WHAT TO PRODUCE =
Each line below that includes the word "chosen" is to be reported.

--------

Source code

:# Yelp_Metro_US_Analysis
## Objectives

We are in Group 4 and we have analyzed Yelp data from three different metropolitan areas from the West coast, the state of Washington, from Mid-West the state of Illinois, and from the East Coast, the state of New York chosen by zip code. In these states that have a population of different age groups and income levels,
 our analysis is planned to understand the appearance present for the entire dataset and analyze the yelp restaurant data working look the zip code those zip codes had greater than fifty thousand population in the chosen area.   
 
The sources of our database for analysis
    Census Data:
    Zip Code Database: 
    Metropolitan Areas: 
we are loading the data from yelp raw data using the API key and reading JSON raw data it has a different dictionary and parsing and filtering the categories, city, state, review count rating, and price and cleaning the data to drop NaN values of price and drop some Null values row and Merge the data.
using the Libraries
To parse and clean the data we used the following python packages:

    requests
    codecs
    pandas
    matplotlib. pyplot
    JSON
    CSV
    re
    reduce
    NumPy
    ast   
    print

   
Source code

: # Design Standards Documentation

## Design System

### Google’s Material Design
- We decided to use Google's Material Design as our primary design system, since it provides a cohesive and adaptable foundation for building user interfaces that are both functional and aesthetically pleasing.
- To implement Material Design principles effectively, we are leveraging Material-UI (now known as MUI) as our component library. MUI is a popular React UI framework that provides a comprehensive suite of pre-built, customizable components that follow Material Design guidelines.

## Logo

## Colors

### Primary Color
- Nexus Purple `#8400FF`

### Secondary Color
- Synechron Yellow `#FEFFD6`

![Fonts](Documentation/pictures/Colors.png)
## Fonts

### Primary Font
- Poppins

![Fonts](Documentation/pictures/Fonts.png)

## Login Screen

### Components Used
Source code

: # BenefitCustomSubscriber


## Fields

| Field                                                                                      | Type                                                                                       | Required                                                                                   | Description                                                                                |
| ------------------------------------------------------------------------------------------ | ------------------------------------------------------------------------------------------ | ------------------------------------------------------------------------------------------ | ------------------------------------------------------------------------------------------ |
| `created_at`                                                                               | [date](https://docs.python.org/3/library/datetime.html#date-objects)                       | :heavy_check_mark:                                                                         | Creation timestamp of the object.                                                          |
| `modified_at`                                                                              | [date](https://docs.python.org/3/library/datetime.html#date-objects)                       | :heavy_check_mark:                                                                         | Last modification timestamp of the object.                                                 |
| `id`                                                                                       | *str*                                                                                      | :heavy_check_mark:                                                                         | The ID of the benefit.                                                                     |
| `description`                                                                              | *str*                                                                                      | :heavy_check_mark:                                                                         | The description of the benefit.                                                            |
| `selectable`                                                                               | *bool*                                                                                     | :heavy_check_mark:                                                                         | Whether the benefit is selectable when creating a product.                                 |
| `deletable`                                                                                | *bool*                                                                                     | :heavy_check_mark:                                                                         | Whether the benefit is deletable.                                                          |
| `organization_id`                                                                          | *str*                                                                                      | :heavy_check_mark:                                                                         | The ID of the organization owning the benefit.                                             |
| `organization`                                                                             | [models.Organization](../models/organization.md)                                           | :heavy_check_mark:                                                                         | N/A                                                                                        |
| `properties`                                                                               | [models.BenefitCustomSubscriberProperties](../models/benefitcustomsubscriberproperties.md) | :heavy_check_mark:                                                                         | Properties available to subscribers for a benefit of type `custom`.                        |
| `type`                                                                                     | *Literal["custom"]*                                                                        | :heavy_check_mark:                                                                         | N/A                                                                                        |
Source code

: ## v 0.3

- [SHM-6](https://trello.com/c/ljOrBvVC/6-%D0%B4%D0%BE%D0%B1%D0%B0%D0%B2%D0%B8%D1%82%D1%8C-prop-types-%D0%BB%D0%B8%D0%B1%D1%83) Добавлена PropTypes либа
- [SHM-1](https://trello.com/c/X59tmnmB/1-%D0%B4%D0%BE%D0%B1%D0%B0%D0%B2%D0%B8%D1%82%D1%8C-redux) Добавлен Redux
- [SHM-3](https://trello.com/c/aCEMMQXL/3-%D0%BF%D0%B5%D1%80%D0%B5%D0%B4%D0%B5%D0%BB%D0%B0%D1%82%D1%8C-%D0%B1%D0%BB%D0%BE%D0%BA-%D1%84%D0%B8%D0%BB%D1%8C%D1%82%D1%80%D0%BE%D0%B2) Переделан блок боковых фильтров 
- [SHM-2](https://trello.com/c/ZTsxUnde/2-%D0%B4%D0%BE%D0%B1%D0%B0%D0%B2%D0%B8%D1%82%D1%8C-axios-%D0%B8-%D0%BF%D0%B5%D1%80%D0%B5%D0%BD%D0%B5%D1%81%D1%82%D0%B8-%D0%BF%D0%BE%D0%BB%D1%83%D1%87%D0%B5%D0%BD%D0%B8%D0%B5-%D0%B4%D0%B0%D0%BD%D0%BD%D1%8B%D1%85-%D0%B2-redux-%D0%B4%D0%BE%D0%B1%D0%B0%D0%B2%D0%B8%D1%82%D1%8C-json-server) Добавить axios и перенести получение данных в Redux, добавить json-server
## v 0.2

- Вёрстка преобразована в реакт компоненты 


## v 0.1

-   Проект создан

--------

TASK OUTPUT =
We are in Group 4 and we have analyzed Yelp data from three different metropolitan areas from the West coast, the state of Washington, from Mid-West the state of Illinois, and from the East Coast, the state of New York chosen by zip code. In these states that have a population of different age groups and income levels,
 our analysis is planned to understand the appearance present for the entire dataset and analyze the yelp restaurant data working look the zip code those zip codes had greater than fifty thousand population in the chosen area.   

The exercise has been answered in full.